Miss Jane Addams, in her address on Saturday night said:

"Much of the new demand for political enfranchisement arises from a passionate desire to reform the unsatisfactory and degrading social conditions which are responsible for so much wrong doing. The fate of all the unfortunate, the suffering, the criminal, are daily forced upon woman's attention in painful and intimate ways.

"Sydney Webb points out that while the wages of working men have increased from 50 to 100 [percent] during the past 60 years the wages of working women have remained stationary. The exclusion from all political right of five million working women in England is not only a source of industrial weakness and poverty to themselves, but a danger to English industry.

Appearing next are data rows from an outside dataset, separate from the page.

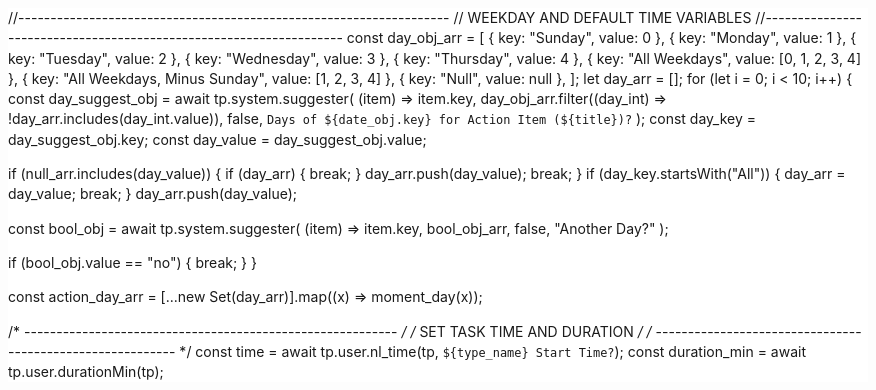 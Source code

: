 //-------------------------------------------------------------------
// WEEKDAY AND DEFAULT TIME VARIABLES
//-------------------------------------------------------------------
const day_obj_arr = [
  { key: "Sunday", value: 0 },
  { key: "Monday", value: 1 },
  { key: "Tuesday", value: 2 },
  { key: "Wednesday", value: 3 },
  { key: "Thursday", value: 4 },
  { key: "All Weekdays", value: [0, 1, 2, 3, 4] },
  { key: "All Weekdays, Minus Sunday", value: [1, 2, 3, 4] },
  { key: "Null", value: null },
];
let day_arr = [];
for (let i = 0; i < 10; i++) {
  const day_suggest_obj = await tp.system.suggester(
    (item) => item.key,
    day_obj_arr.filter((day_int) => !day_arr.includes(day_int.value)),
    false,
    `Days of ${date_obj.key} for Action Item (${title})?`
  );
  const day_key = day_suggest_obj.key;
  const day_value = day_suggest_obj.value;

  if (null_arr.includes(day_value)) {
    if (day_arr) {
      break;
    }
    day_arr.push(day_value);
    break;
  }
  if (day_key.startsWith("All")) {
    day_arr = day_value;
    break;
  }
  day_arr.push(day_value);

  const bool_obj = await tp.system.suggester(
    (item) => item.key,
    bool_obj_arr,
    false,
    "Another Day?"
  );

  if (bool_obj.value == "no") {
    break;
  }
}

const action_day_arr = [...new Set(day_arr)].map((x) => moment_day(x));

/* ---------------------------------------------------------- */
/*                 SET TASK TIME AND DURATION                 */
/* ---------------------------------------------------------- */
const time = await tp.user.nl_time(tp, `${type_name} Start Time?`);
const duration_min = await tp.user.durationMin(tp);
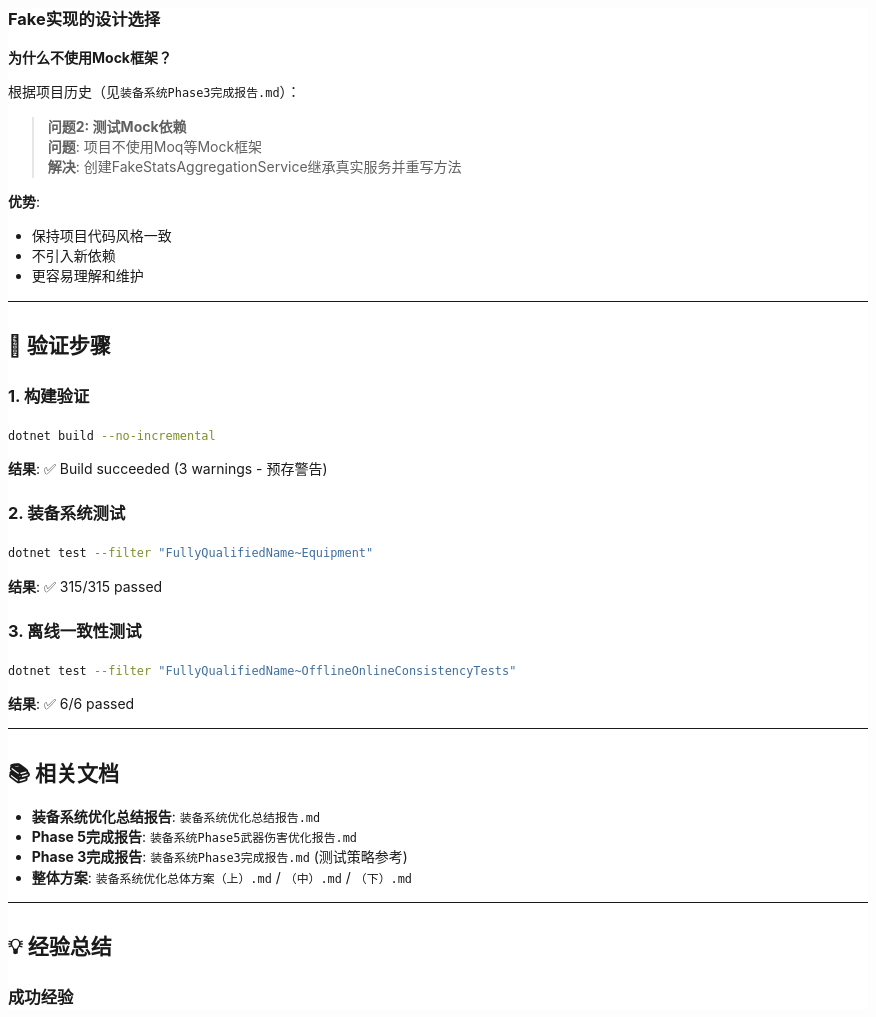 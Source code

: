 ### Fake实现的设计选择

**为什么不使用Mock框架？**

根据项目历史（见`装备系统Phase3完成报告.md`）：
> **问题2: 测试Mock依赖**  
> **问题**: 项目不使用Moq等Mock框架  
> **解决**: 创建FakeStatsAggregationService继承真实服务并重写方法

**优势**:
- 保持项目代码风格一致
- 不引入新依赖
- 更容易理解和维护

---

## 🚀 验证步骤

### 1. 构建验证
```bash
dotnet build --no-incremental
```

**结果**: ✅ Build succeeded (3 warnings - 预存警告)

### 2. 装备系统测试
```bash
dotnet test --filter "FullyQualifiedName~Equipment"
```

**结果**: ✅ 315/315 passed

### 3. 离线一致性测试
```bash
dotnet test --filter "FullyQualifiedName~OfflineOnlineConsistencyTests"
```

**结果**: ✅ 6/6 passed

---

## 📚 相关文档

- **装备系统优化总结报告**: `装备系统优化总结报告.md`
- **Phase 5完成报告**: `装备系统Phase5武器伤害优化报告.md`
- **Phase 3完成报告**: `装备系统Phase3完成报告.md` (测试策略参考)
- **整体方案**: `装备系统优化总体方案（上）.md` / `（中）.md` / `（下）.md`

---

## 💡 经验总结

### 成功经验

"Working women cannot hope to help their own in industrial matters where their interests may clash with those of their enfranchised fellow workers or employers. They must force an entrance into the ranks of responsible citizens, in whose hands lies the solution to the problems which are at present convulsing the industrial world.

"It is inevitable that humanitarian women should wish to vote concerning all the regulations of public charities which have to do with the care of dependent children and the Juvenile Courts, pensions to mothers in distress, care of the aged poor, care of the homeless conditions of jails and penitentiaries, gradual elimination of the social evil, extended care of young girls, suppression of gambling, regulation of billboard advertising and other things. Perhaps the woman who leads the domestic life is more in need of the franchise than any other.

"One could easily name the regulations of the State that define her status in the community. Among them are laws regulating marriage and divorce, laws defining the legitimacy of children, laws defining married women's property rights, exemption and homestead laws which protect her when her husband is bankrupt. Then there are the laws regulating her functions as mother to her children. Those laws I have mentioned defining her status and facilitating the functions of the domestic woman are the most obvious ones."